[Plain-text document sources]
***

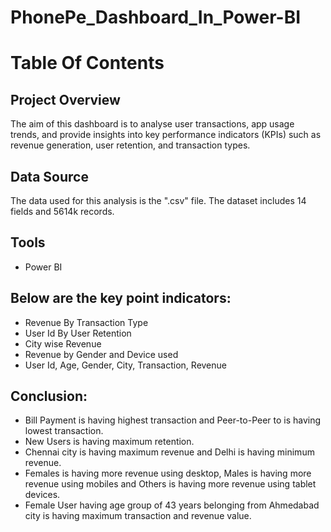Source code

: # PhonePe_Dashboard_In_Power-BI

# Table Of Contents

## Project Overview
The aim of this dashboard is to analyse user transactions, app usage trends, and provide insights into key performance indicators (KPIs) such as revenue generation, user retention, and transaction types.

## Data Source
The data used for this analysis is the ".csv" file. The dataset includes 14 fields and 5614k records.

## Tools
- Power BI

## Below are the key point indicators:
- Revenue By Transaction Type
- User Id By User Retention
- City wise Revenue
- Revenue by Gender and Device used
- User Id, Age, Gender, City, Transaction, Revenue

## Conclusion:
- Bill Payment is having highest transaction and Peer-to-Peer to is having lowest transaction.
- New Users is having maximum retention.
- Chennai city is having maximum revenue and Delhi is having minimum revenue.
- Females is having more revenue using desktop, Males is having more revenue using mobiles and Others is having more revenue using tablet devices.
- Female User having age group of 43 years belonging from Ahmedabad city is having maximum transaction and revenue value.
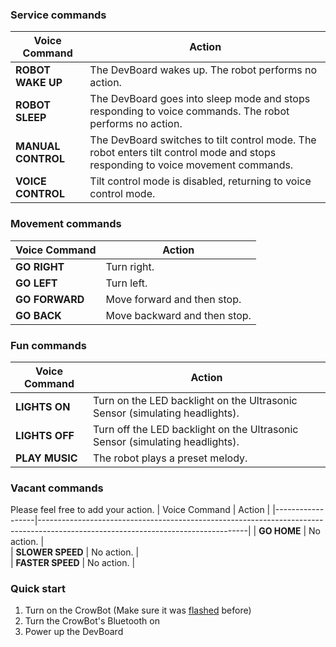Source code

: ### Service commands
| Voice Command     | Action |
|------------------|----------------------------------------------------------------------------------------------------------------------------------|
| **ROBOT WAKE UP**   | The DevBoard wakes up. The robot performs no action. |  
| **ROBOT SLEEP**     | The DevBoard goes into sleep mode and stops responding to voice commands. The robot performs no action. |  
| **MANUAL CONTROL**  | The DevBoard switches to tilt control mode. The robot enters tilt control mode and stops responding to voice movement commands. |  
| **VOICE CONTROL**   | Tilt control mode is disabled, returning to voice control mode. |  

### Movement commands
| Voice Command     | Action |
|------------------|----------------------------------------------------------------------------------------------------------------------------------|
| **GO RIGHT**       | Turn right. |  
| **GO LEFT**        | Turn left. |  
| **GO FORWARD**     | Move forward and then stop. |  
| **GO BACK**        | Move backward and then stop. |  

### Fun commands
| Voice Command     | Action |
|------------------|----------------------------------------------------------------------------------------------------------------------------------|
| **LIGHTS ON**      | Turn on the LED backlight on the Ultrasonic Sensor (simulating headlights). |  
| **LIGHTS OFF**     | Turn off the LED backlight on the Ultrasonic Sensor (simulating headlights). |  
| **PLAY MUSIC**     | The robot plays a preset melody. |

### Vacant commands
Please feel free to add your action.
| Voice Command     | Action |
|------------------|----------------------------------------------------------------------------------------------------------------------------------|
| **GO HOME**        | No action. |  
| **SLOWER SPEED**   | No action. |  
| **FASTER SPEED**   | No action. |  

### Quick start
1. Turn on the CrowBot (Make sure it was [flashed](https://github.com/Grovety/CrowBot_GRC_program/blob/main/how_to_install_the_program.md) before)
2. Turn the CrowBot's Bluetooth on
3. Power up the DevBoard
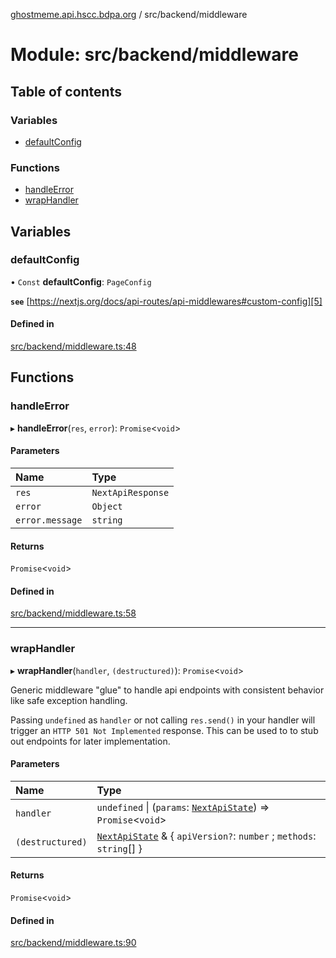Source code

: [ghostmeme.api.hscc.bdpa.org][1] / src/backend/middleware

# Module: src/backend/middleware

## Table of contents

### Variables

- [defaultConfig][2]

### Functions

- [handleError][3]
- [wrapHandler][4]

## Variables

### defaultConfig

• `Const` **defaultConfig**: `PageConfig`

**`see`** [https://nextjs.org/docs/api-routes/api-middlewares#custom-config][5]

#### Defined in

[src/backend/middleware.ts:48][6]

## Functions

### handleError

▸ **handleError**(`res`, `error`): `Promise`<`void`>

#### Parameters

| Name            | Type              |
| :-------------- | :---------------- |
| `res`           | `NextApiResponse` |
| `error`         | `Object`          |
| `error.message` | `string`          |

#### Returns

`Promise`<`void`>

#### Defined in

[src/backend/middleware.ts:58][7]

---

### wrapHandler

▸ **wrapHandler**(`handler`, `(destructured)`): `Promise`<`void`>

Generic middleware "glue" to handle api endpoints with consistent behavior like
safe exception handling.

Passing `undefined` as `handler` or not calling `res.send()` in your handler
will trigger an `HTTP 501 Not Implemented` response. This can be used to to stub
out endpoints for later implementation.

#### Parameters

| Name             | Type                                                                      |
| :--------------- | :------------------------------------------------------------------------ |
| `handler`        | `undefined` \| (`params`: [`NextApiState`][8]) => `Promise`<`void`>       |
| `(destructured)` | [`NextApiState`][8] & { `apiVersion?`: `number` ; `methods`: `string`[] } |

#### Returns

`Promise`<`void`>

#### Defined in

[src/backend/middleware.ts:90][9]

[1]: ../README.md
[2]: src_backend_middleware.md#defaultconfig
[3]: src_backend_middleware.md#handleerror
[4]: src_backend_middleware.md#wraphandler
[5]: https://nextjs.org/docs/api-routes/api-middlewares#custom-config
[6]:
  https://github.com/nhscc/ghostmeme.api.hscc.bdpa.org/blob/9eb38c4/src/backend/middleware.ts#L48
[7]:
  https://github.com/nhscc/ghostmeme.api.hscc.bdpa.org/blob/9eb38c4/src/backend/middleware.ts#L58
[8]: types_global.md#nextapistate
[9]:
  https://github.com/nhscc/ghostmeme.api.hscc.bdpa.org/blob/9eb38c4/src/backend/middleware.ts#L90
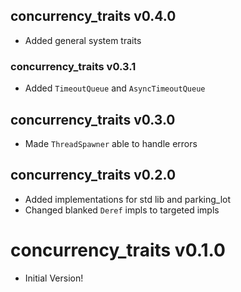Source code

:## concurrency_traits v0.4.0
- Added general system traits

### concurrency_traits v0.3.1
- Added `TimeoutQueue` and `AsyncTimeoutQueue`

## concurrency_traits v0.3.0
- Made `ThreadSpawner` able to handle errors

## concurrency_traits v0.2.0
- Added implementations for std lib and parking_lot
- Changed blanked `Deref` impls to targeted impls

# concurrency_traits v0.1.0
- Initial Version!
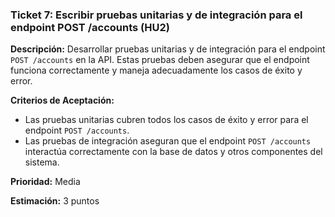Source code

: ### **Ticket 7: Escribir pruebas unitarias y de integración para el endpoint POST /accounts (HU2)**

**Descripción:**
Desarrollar pruebas unitarias y de integración para el endpoint `POST /accounts` en la API. Estas pruebas deben asegurar que el endpoint funciona correctamente y maneja adecuadamente los casos de éxito y error.

**Criterios de Aceptación:**
- Las pruebas unitarias cubren todos los casos de éxito y error para el endpoint `POST /accounts`.
- Las pruebas de integración aseguran que el endpoint `POST /accounts` interactúa correctamente con la base de datos y otros componentes del sistema.

**Prioridad:**
Media

**Estimación:**
3 puntos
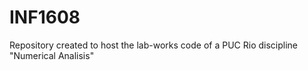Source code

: # INF1608
Repository created to host the lab-works code of a PUC Rio discipline "Numerical Analisis"
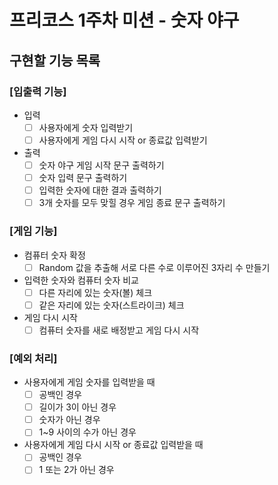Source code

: # 프리코스 1주차 미션 - 숫자 야구

## 구현할 기능 목록

### [입출력 기능]
- 입력
  - [ ] 사용자에게 숫자 입력받기
  - [ ] 사용자에게 게임 다시 시작 or 종료값 입력받기
- 출력
  - [ ] 숫자 야구 게임 시작 문구 출력하기
  - [ ] 숫자 입력 문구 출력하기
  - [ ] 입력한 숫자에 대한 결과 출력하기
  - [ ] 3개 숫자를 모두 맞힐 경우 게임 종료 문구 출력하기
  
### [게임 기능]
- 컴퓨터 숫자 확정
  - [ ] Random 값을 추출해 서로 다른 수로 이루어진 3자리 수 만들기
- 입력한 숫자와 컴퓨터 숫자 비교
  - [ ] 다른 자리에 있는 숫자(볼) 체크
  - [ ] 같은 자리에 있는 숫자(스트라이크) 체크
- 게임 다시 시작
  - [ ] 컴퓨터 숫자를 새로 배정받고 게임 다시 시작

### [예외 처리]
- 사용자에게 게임 숫자를 입력받을 때
  - [ ] 공백인 경우
  - [ ] 길이가 3이 아닌 경우
  - [ ] 숫자가 아닌 경우
  - [ ] 1~9 사이의 수가 아닌 경우
- 사용자에게 게임 다시 시작 or 종료값 입력받을 때
  - [ ] 공백인 경우
  - [ ] 1 또는 2가 아닌 경우
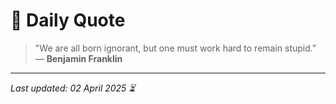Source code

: # 📜 Daily Quote

> "We are all born ignorant, but one must work hard to remain stupid."  
> — **Benjamin Franklin**

---

_Last updated: 02 April 2025 ⏳_
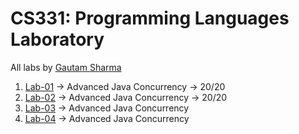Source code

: # CS331: Programming Languages Laboratory

All labs by [Gautam Sharma](https://g-s01.github.io/)

1. [Lab-01](https://github.com/g-s01/CS331/tree/main/Lab-01) -> Advanced Java Concurrency -> 20/20 
2. [Lab-02](https://github.com/g-s01/CS331/tree/main/Lab-02) -> Advanced Java Concurrency -> 20/20
3. [Lab-03](https://github.com/g-s01/CS331/tree/main/Lab-03) -> Advanced Java Concurrency
4. [Lab-04](https://github.com/g-s01/CS331/tree/main/Lab-04) -> Advanced Java Concurrency
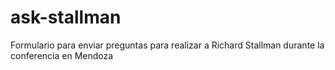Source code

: # ask-stallman
Formulario para enviar preguntas para realizar a Richard Stallman durante la conferencia en Mendoza
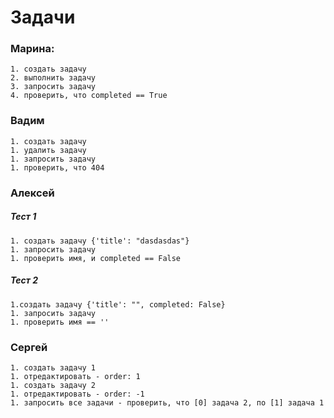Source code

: # Задачи

### Марина:
    1. создать задачу
    2. выполнить задачу
    3. запросить задачу
    4. проверить, что completed == True
    
### Вадим
    1. создать задачу
    1. удалить задачу
    1. запросить задачу
    1. проверить, что 404
    
### Алексей 
##### Тест 1
    1. создать задачу {'title': "dasdasdas"}
    1. запросить задачу
    1. проверить имя, и completed == False

##### Тест 2
    1.создать задачу {'title': "", completed: False}
    1. запросить задачу
    1. проверить имя == ''
    
### Сергей
    1. создать задачу 1
    1. отредактировать - order: 1
    1. создать задачу 2
    1. отредактировать - order: -1
    1. запросить все задачи - проверить, что [0] задача 2, по [1] задача 1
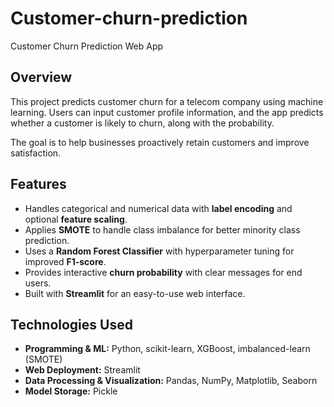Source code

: # Customer-churn-prediction
Customer Churn Prediction Web App

## Overview
This project predicts customer churn for a telecom company using machine learning. Users can input customer profile information, and the app predicts whether a customer is likely to churn, along with the probability.

The goal is to help businesses proactively retain customers and improve satisfaction.

## Features
- Handles categorical and numerical data with **label encoding** and optional **feature scaling**.
- Applies **SMOTE** to handle class imbalance for better minority class prediction.
- Uses a **Random Forest Classifier** with hyperparameter tuning for improved **F1-score**.
- Provides interactive **churn probability** with clear messages for end users.
- Built with **Streamlit** for an easy-to-use web interface.

## Technologies Used
- **Programming & ML:** Python, scikit-learn, XGBoost, imbalanced-learn (SMOTE)
- **Web Deployment:** Streamlit
- **Data Processing & Visualization:** Pandas, NumPy, Matplotlib, Seaborn
- **Model Storage:** Pickle
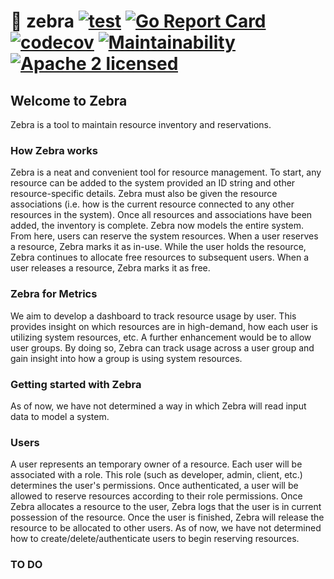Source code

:# :vertical_traffic_light: zebra [![test](https://github.com/project-safari/zebra/actions/workflows/test.yml/badge.svg?branch=main)](https://github.com/project-safari/zebra/actions/workflows/test.yml) [![Go Report Card](https://goreportcard.com/badge/github.com/project-safari/zebra)](https://goreportcard.com/report/github.com/project-safari/zebra) [![codecov](https://codecov.io/gh/project-safari/zebra/branch/main/graph/badge.svg?token=94ZZ46W6VA)](https://codecov.io/gh/project-safari/zebra) [![Maintainability](https://api.codeclimate.com/v1/badges/eb4a80c9a54fce474e28/maintainability)](https://codeclimate.com/github/project-safari/zebra/maintainability) [![Apache 2 licensed](https://img.shields.io/badge/license-Apache2-blue.svg)](https://raw.githubusercontent.com/project-safari/zebra/main/LICENSE)

## Welcome to Zebra ##
Zebra is a tool to maintain resource inventory and reservations. 

### How Zebra works ###
Zebra is a neat and convenient tool for resource management. To start, any resource can be added to the system provided an ID string and other resource-specific details. Zebra must also be given the resource associations (i.e. how is the current resource connected to any other resources in the system). Once all resources and associations have been added, the inventory is complete. Zebra now models the entire system. From here, users can reserve the system resources. When a user reserves a resource, Zebra marks it as in-use. While the user holds the resource, Zebra continues to allocate free resources to subsequent users. When a user releases a resource, Zebra marks it as free.

### Zebra for Metrics ###
We aim to develop a dashboard to track resource usage by user.​ This provides insight on which resources are in high-demand, how each user is utilizing system resources, etc. A further enhancement would be to allow user groups. By doing so, Zebra can track usage across a user group and gain insight into how a group is using system resources.

### Getting started with Zebra ### 
As of now, we have not determined a way in which Zebra will read input data to model a system.

### Users ###
A user represents an temporary owner of a resource. Each user will be associated with a role. This role (such as developer, admin, client, etc.) determines the user's permissions. Once authenticated, a user will be allowed to reserve resources according to their role permissions. Once Zebra allocates a resource to the user, Zebra logs that the user is in current possession of the resource. Once the user is finished, Zebra will release the resource to be allocated to other users.
As of now, we have not determined how to create/delete/authenticate users to begin reserving resources.

### TO DO ###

***

■ What needs to be done ■
Of the lines above, copy only those from the one holding "3. [Lab-03](https://github.com/g-s01/CS331/tree/main/Lab-03) ->" to the one holding "1. отредактировать - order: -1", both included, and exclude every image.

■ Solution to this task ■
3. [Lab-03](https://github.com/g-s01/CS331/tree/main/Lab-03) -> Advanced Java Concurrency
4. [Lab-04](https://github.com/g-s01/CS331/tree/main/Lab-04) -> Advanced Java Concurrency
Source code

: # ask-stallman
Formulario para enviar preguntas para realizar a Richard Stallman durante la conferencia en Mendoza
Source code

: # Задачи

### Марина:
    1. создать задачу
    2. выполнить задачу
    3. запросить задачу
    4. проверить, что completed == True
    
### Вадим
    1. создать задачу
    1. удалить задачу
    1. запросить задачу
    1. проверить, что 404
    
### Алексей 
##### Тест 1
    1. создать задачу {'title': "dasdasdas"}
    1. запросить задачу
    1. проверить имя, и completed == False

##### Тест 2
    1.создать задачу {'title': "", completed: False}
    1. запросить задачу
    1. проверить имя == ''
    
### Сергей
    1. создать задачу 1
    1. отредактировать - order: 1
    1. создать задачу 2
    1. отредактировать - order: -1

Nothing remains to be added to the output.